A priori, l’opération semble répondre aux aspirations les plus élevées de l’humanité. Pour traduire en actes l’année de dialogue des civilisations décrétée par l’ONU, le président algérien a proposé à la Suisse de participer à l’organisation d’un colloque scientifique autour de la figure de saint Augustin.

Considéré comme une figure emblématique de la pensée occidentale, ce philosophe et Père de l’Eglise latine n’a, en effet, jamais renié ses origines africaines. Il est né dans ce qui est l’Algérie actuelle. Et il y est également décédé.

«Parler de saint Augustin en Algérie, de son universalité et de son africanité, c’est une manière de réfléchir sur la nature de l’identité nationale de ce pays», estime Pierre-Yves Fuchs, collaborateur diplomatique au ministère suisse des Affaires étrangères.

Une réflexion, en effet, longtemps restée taboue dans l’Algérie indépendante et que l’actuel président algérien avait inscrite dans sa campagne électorale en avril 1999. Grand communicateur, Abdelaziz Bouteflika a d’ailleurs multiplié, depuis, les déclarations et les gestes en direction des Français d’Algérie, des chrétiens et des juifs qui ont vécu ou qui vivent encore dans ce pays.

«Mais il y a fort à craindre que le président Bouteflika se serve de ce colloque pour démontrer son ouverture d’esprit aux gouvernements occidentaux. Une ouverture qui, dans les faits, n’existe pas», tempère d’emblée Salima Ghezali, directrice du journal La Nation, toujours interdit par le pouvoir algérien.

Selon la journaliste, les débats suscités par ce type d’opération opposent systématiquement une partie de l’élite francophone «qui a pris en otage les symboles de la démocratie» à une partie de l’élite arabophone. Qui se traitent mutuellement de renégats.

Dans tous les cas, il s’agit, selon Salima Ghezali, d’une opération à «hauts risques» pour la diplomatie suisse. «Je n’ai pas très bien compris pourquoi la Suisse s’est impliquée directement dans une démarche qui est, de toute évidence, purement conjoncturelle et politicienne. Ce n’est pas bon pour les relations entre les populations helvétique et algérienne».

Autre ambiguïté relevée par la rédactrice en chef de la Nation: le fait que les documents officiels helvétiques et algériens mettent uniquement en avant «l’africanité» de saint Augustin, en occultant totalement sa «berbérité».

D’autant que le Père de l’Eglise latine a toujours revendiqué son identité berbère, tout en la conjuguant avec son éducation romaine. Et qu’il demeure, aujourd’hui, une figure dans l’inconscient collectif berbère, au même titre l’écrivain Mouloud Mammeri, par exemple.

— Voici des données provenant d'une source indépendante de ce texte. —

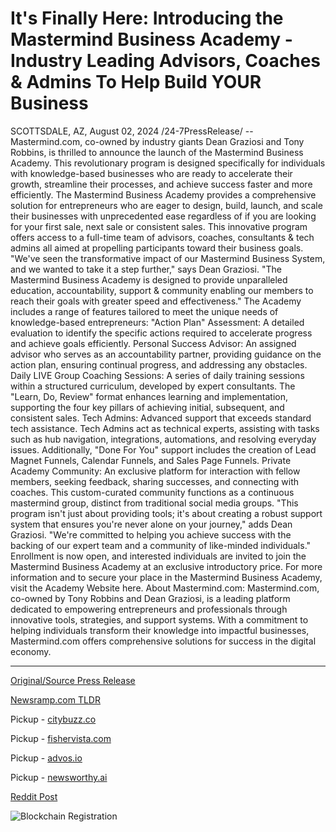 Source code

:# It's Finally Here: Introducing the Mastermind Business Academy - Industry Leading Advisors, Coaches & Admins To Help Build YOUR Business

SCOTTSDALE, AZ, August 02, 2024 /24-7PressRelease/ -- Mastermind.com, co-owned by industry giants Dean Graziosi and Tony Robbins, is thrilled to announce the launch of the Mastermind Business Academy. This revolutionary program is designed specifically for individuals with knowledge-based businesses who are ready to accelerate their growth, streamline their processes, and achieve success faster and more efficiently.  The Mastermind Business Academy provides a comprehensive solution for entrepreneurs who are eager to design, build, launch, and scale their businesses with unprecedented ease regardless of if you are looking for your first sale, next sale or consistent sales. This innovative program offers access to a full-time team of advisors, coaches, consultants & tech admins all aimed at propelling participants toward their business goals.  "We've seen the transformative impact of our Mastermind Business System, and we wanted to take it a step further," says Dean Graziosi. "The Mastermind Business Academy is designed to provide unparalleled education, accountability, support & community enabling our members to reach their goals with greater speed and effectiveness."  The Academy includes a range of features tailored to meet the unique needs of knowledge-based entrepreneurs:  "Action Plan" Assessment: A detailed evaluation to identify the specific actions required to accelerate progress and achieve goals efficiently.  Personal Success Advisor: An assigned advisor who serves as an accountability partner, providing guidance on the action plan, ensuring continual progress, and addressing any obstacles.  Daily LIVE Group Coaching Sessions: A series of daily training sessions within a structured curriculum, developed by expert consultants. The "Learn, Do, Review" format enhances learning and implementation, supporting the four key pillars of achieving initial, subsequent, and consistent sales.  Tech Admins: Advanced support that exceeds standard tech assistance. Tech Admins act as technical experts, assisting with tasks such as hub navigation, integrations, automations, and resolving everyday issues. Additionally, "Done For You" support includes the creation of Lead Magnet Funnels, Calendar Funnels, and Sales Page Funnels.  Private Academy Community: An exclusive platform for interaction with fellow members, seeking feedback, sharing successes, and connecting with coaches. This custom-curated community functions as a continuous mastermind group, distinct from traditional social media groups.  "This program isn't just about providing tools; it's about creating a robust support system that ensures you're never alone on your journey," adds Dean Graziosi. "We're committed to helping you achieve success with the backing of our expert team and a community of like-minded individuals."  Enrollment is now open, and interested individuals are invited to join the Mastermind Business Academy at an exclusive introductory price. For more information and to secure your place in the Mastermind Business Academy, visit the Academy Website here.  About Mastermind.com: Mastermind.com, co-owned by Tony Robbins and Dean Graziosi, is a leading platform dedicated to empowering entrepreneurs and professionals through innovative tools, strategies, and support systems. With a commitment to helping individuals transform their knowledge into impactful businesses, Mastermind.com offers comprehensive solutions for success in the digital economy. 

---

[Original/Source Press Release](https://www.24-7pressrelease.com/press-release/513050/its-finally-here-introducing-the-mastermind-business-academy-industry-leading-advisors-coaches-admins-to-help-build-your-business)
                    

[Newsramp.com TLDR](https://newsramp.com/curated-news/mastermind-com-launches-mastermind-business-academy-for-knowledge-based-entrepreneurs/e3a9c399d6884eb3e9fca0dc2cd87ab7) 


Pickup - [citybuzz.co](https://citybuzz.co/2024/08/02/mastermind-com-launches-comprehensive-business-academy-for-knowledge-entrepreneurs)

Pickup - [fishervista.com](https://fishervista.com/en/mastermind-business-academy-launched-to-empower-knowledge-based-entrepreneurs/20245450)

Pickup - [advos.io](https://advos.io/en/mastermind-com-launches-mastermind-business-academy-to-empower-knowledge-based-entrepreneurs/20245450)

Pickup - [newsworthy.ai](https://newsworthy.ai/curated/mastermind-com-launches-business-academy-to-accelerate-growth-for-knowledge-based-entrepreneurs)
 



[Reddit Post](https://www.reddit.com/r/StartupBusinessNews/comments/1ei3qyj/mastermindcom_launches_mastermind_business/) 



![Blockchain Registration](https://cdn.newsramp.app/24-7PressRelease/qrcode/248/2/hush_Y7d.webp)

«Il y a eu visiblement une guerre des positions à propos du vocabulaire utilisé. Cela revient, de facto, à continuer à nier la dimension et la culture berbère». Le président algérien n’a-t-il pas déclaré encore récemment à Ottawa: «on me passera sur le corps, mais je ne reconnaîtrai jamais la langue berbère»?

«La population algérienne observe ces polémiques sans bien comprendre ce qui les motive», souligne Salima Ghezali. En effet, le colloque saint Augustin provoque déjà une polémique à la suite de l’interdiction par le wali de Souk-Ahras (la ville où est né saint Augustin en 354 de notre ère) d’une exposition de peinture liée au colloque.

Caution politique suisse au président algérien? «Il est certainement délicat de parler d’un auteur chrétien dans l’Algérie d’aujourd’hui, admet Pierre-Yves Fuchs. Mais c’est un défi que nous avons choisi de relever».

Pour autant, ce défi n’est pas perçu comme tel par la population algérienne. «Il est surréaliste de voir des manifestations culturelles de ce type se tenir dans un pays où les autorités n’ont pas un mot à dire sur les violences qui continuent de frapper les gens», souligne Salima Ghezali.

«On aurait souhaité, ajoute-t-elle, que la Suisse s’intéresse à la tragédie algérienne, aux violations des droits de l’homme, à la violence impunie, à toutes ces questions vitales – au sens propre du terme – pour la population algérienne».

En Suisse aussi, certains députés ne comprennent pas que la Confédération puisse s’associer à de telles opérations de «marketing» diplomatique. «Il est très troublant de cautionner un tel régime, s’indigne le député socialiste Nils de Dardel. D’autant que les témoignages se multiplient pour dénoncer l’implication de l’armée dans les massacres».